━━━━━ Recorded information

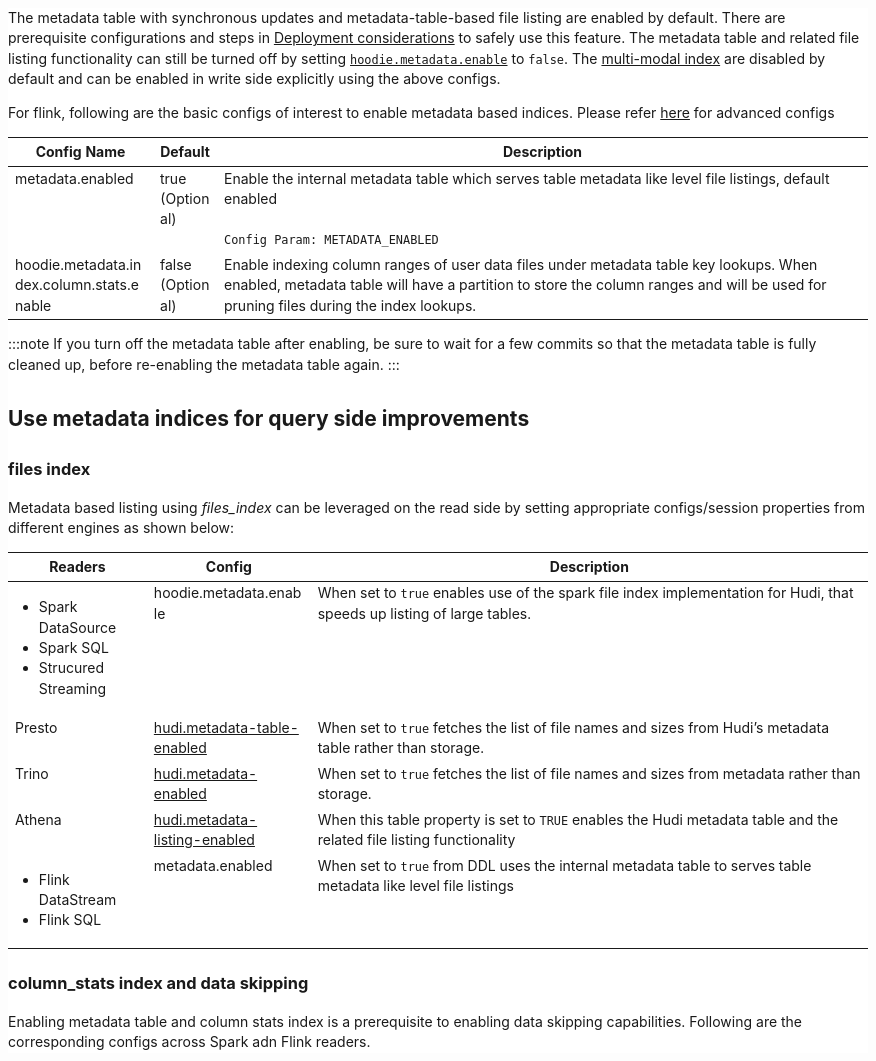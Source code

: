 
The metadata table with synchronous updates and metadata-table-based file listing are enabled by default.
There are prerequisite configurations and steps in [Deployment considerations](#deployment-considerations-for-metadata-table) to
safely use this feature.  The metadata table and related file listing functionality can still be turned off by setting
[`hoodie.metadata.enable`](/docs/configurations#hoodiemetadataenable) to `false`. The 
[multi-modal index](https://www.onehouse.ai/blog/introducing-multi-modal-index-for-the-lakehouse-in-apache-hudi) are 
disabled by default and can be enabled in write side explicitly using the above configs.

For flink, following are the basic configs of interest to enable metadata based indices. Please refer 
[here](https://hudi.apache.org/docs/configurations#Flink-Options) for advanced configs

| Config Name                               | Default                                   | Description                                                                                                                                                                                                                                                                                                        |
|-------------------------------------------|-------------------------------------------|--------------------------------------------------------------------------------------------------------------------------------------------------------------------------------------------------------------------------------------------------------------------------------------------------------------------|
| metadata.enabled                          | true (Optional)                           | Enable the internal metadata table which serves table metadata like level file listings, default enabled<br /><br /> `Config Param: METADATA_ENABLED`                                                                                                                                                              |
| hoodie.metadata.index.column.stats.enable | false (Optional)                          | Enable indexing column ranges of user data files under metadata table key lookups. When enabled, metadata table will have a partition to store the column ranges and will be used for pruning files during the index lookups.<br /> |


:::note
If you turn off the metadata table after enabling, be sure to wait for a few commits so that the metadata table is fully
cleaned up, before re-enabling the metadata table again.
:::

## Use metadata indices for query side improvements

### files index
Metadata based listing using *files_index* can be leveraged on the read side by setting appropriate configs/session properties
from different engines as shown below:

| Readers                                                                          | Config                 | Description                                                                                                                   |
|----------------------------------------------------------------------------------|------------------------|-------------------------------------------------------------------------------------------------------------------------------|
| <ul><li>Spark DataSource</li><li>Spark SQL</li><li>Strucured Streaming</li></ul> | hoodie.metadata.enable | When set to `true` enables use of the spark file index implementation for Hudi, that speeds up listing of large tables.<br /> |
|Presto| [hudi.metadata-table-enabled](https://prestodb.io/docs/current/connector/hudi.html)             | When set to `true` fetches the list of file names and sizes from Hudi’s metadata table rather than storage.                   |
|Trino| [hudi.metadata-enabled](https://trino.io/docs/current/connector/hudi.html#general-configuration) | When set to `true` fetches the list of file names and sizes from metadata rather than storage.                                |
|Athena| [hudi.metadata-listing-enabled](https://docs.aws.amazon.com/athena/latest/ug/querying-hudi.html) | When this table property is set to `TRUE` enables the Hudi metadata table and the related file listing functionality          |
|<ul><li>Flink DataStream</li><li>Flink SQL</li></ul> | metadata.enabled | When set to `true` from DDL uses the internal metadata table to serves table metadata like level file listings                |

### column_stats index and data skipping
Enabling metadata table and column stats index is a prerequisite to enabling data skipping capabilities. Following are the 
corresponding configs across Spark adn Flink readers.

━━━━━━━━━━

▶ [Problem to solve] What is needed is an exact copy of the lines above, from the one containing "sizes from metadata" through the one containing "When this table", with nothing added.

▶ [Exercise answer]
|Trino| [hudi.metadata-enabled](https://trino.io/docs/current/connector/hudi.html#general-configuration) | When set to `true` fetches the list of file names and sizes from metadata rather than storage.                                |
|Athena| [hudi.metadata-listing-enabled](https://docs.aws.amazon.com/athena/latest/ug/querying-hudi.html) | When this table property is set to `TRUE` enables the Hudi metadata table and the related file listing functionality          |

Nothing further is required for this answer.